Nom de code «opération Tulipe». Le 24 mai 2016, des dizaines de policiers de l’Office central de lutte contre les infractions financières et fiscales, bras armé du Parquet national financier (PNF), débarquent sans crier gare au siège de Google. Un élégant hôtel particulier près de la gare Saint-Lazare, à Paris. Leur perquisition va durer la journée et donner lieu à la saisie de kilo-octets d’informations dans les ordinateurs de l’entreprise. Trois ans plus tard, au terme d’une procédure menée par le PNF pour fraude fiscale aggravée, le géant américain accepte de régler une pénalité de 965 millions d’euros pour échapper à un retentissant procès.
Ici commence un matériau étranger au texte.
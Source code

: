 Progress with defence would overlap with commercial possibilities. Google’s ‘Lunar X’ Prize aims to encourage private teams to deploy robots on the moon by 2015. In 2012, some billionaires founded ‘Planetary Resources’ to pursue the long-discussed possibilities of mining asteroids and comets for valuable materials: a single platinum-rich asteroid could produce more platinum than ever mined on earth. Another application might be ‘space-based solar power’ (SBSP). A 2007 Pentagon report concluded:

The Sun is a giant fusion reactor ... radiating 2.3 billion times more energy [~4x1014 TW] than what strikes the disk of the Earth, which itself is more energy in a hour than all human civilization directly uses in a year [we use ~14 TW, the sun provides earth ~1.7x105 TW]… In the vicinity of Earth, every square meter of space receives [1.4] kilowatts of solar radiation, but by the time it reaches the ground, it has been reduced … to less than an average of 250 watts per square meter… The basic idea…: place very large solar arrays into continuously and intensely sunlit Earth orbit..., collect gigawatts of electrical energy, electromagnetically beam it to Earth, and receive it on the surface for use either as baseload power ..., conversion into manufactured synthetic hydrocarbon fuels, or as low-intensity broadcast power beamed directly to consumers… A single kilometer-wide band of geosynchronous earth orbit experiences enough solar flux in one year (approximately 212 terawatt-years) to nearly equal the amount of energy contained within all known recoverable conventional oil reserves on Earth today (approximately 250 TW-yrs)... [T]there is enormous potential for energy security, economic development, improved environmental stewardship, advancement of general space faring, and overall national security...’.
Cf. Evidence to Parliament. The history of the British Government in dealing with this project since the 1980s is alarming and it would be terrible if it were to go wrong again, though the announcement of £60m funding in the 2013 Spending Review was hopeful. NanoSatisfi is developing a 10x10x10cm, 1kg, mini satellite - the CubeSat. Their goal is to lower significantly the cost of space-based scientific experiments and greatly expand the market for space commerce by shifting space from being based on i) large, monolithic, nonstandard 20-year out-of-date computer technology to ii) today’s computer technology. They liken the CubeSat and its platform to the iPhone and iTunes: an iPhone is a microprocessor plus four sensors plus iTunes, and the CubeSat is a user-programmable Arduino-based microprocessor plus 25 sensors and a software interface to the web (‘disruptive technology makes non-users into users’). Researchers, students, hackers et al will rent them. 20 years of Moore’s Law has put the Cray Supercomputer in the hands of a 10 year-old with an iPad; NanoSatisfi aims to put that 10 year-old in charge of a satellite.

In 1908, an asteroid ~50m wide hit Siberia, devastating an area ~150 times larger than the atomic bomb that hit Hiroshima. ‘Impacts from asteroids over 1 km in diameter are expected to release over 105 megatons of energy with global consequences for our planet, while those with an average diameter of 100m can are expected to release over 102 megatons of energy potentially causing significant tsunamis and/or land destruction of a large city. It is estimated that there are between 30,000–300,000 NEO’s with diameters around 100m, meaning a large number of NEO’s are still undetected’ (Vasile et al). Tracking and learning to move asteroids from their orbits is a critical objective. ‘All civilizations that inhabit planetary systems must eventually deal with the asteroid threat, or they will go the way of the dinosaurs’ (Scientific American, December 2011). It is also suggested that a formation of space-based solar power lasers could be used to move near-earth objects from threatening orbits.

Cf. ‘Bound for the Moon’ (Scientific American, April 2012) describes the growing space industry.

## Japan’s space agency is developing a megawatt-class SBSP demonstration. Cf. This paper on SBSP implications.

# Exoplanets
Quelques mois plus tôt, le fisc, qui avait tenté de lui infliger un redressement fiscal de 1,1 milliard d’euros, s’était cassé le nez. Le tribunal administratif avait annulé la sanction.
«Craintes»
La dimension financière du PNF a souvent été occultée au profit des dossiers à forte dimension politique. C'est oublier la nature des quelque 581 procédures en cours au 20e étage du tribunal judiciaire de Paris. La plupart concernent des délits commis par des grandes entreprises ou leurs dirigeants, abus de bien sociaux, fraude fiscale et escroqueries de haut vol. Ainsi, la banque britannique HSBC s'est fait pincer pour avoir facilité le recyclage de fonds douteux et a dû régler en 2017 300 millions d'euros pour mettre fin aux poursuites. Sa consœur suisse UBS a été épinglée en plein démarchage de riches contribuables français afin de les inciter l'évasion fiscale. Elle a écopé en 2019 d'une amende de 4,5 milliards d'euros. Un record. UBS a interjeté appel. «Il y a un avant et un après PNF, estime un policier financier. Sa création a suscité des craintes chez ceux qui sont susceptibles d'y avoir affaire.»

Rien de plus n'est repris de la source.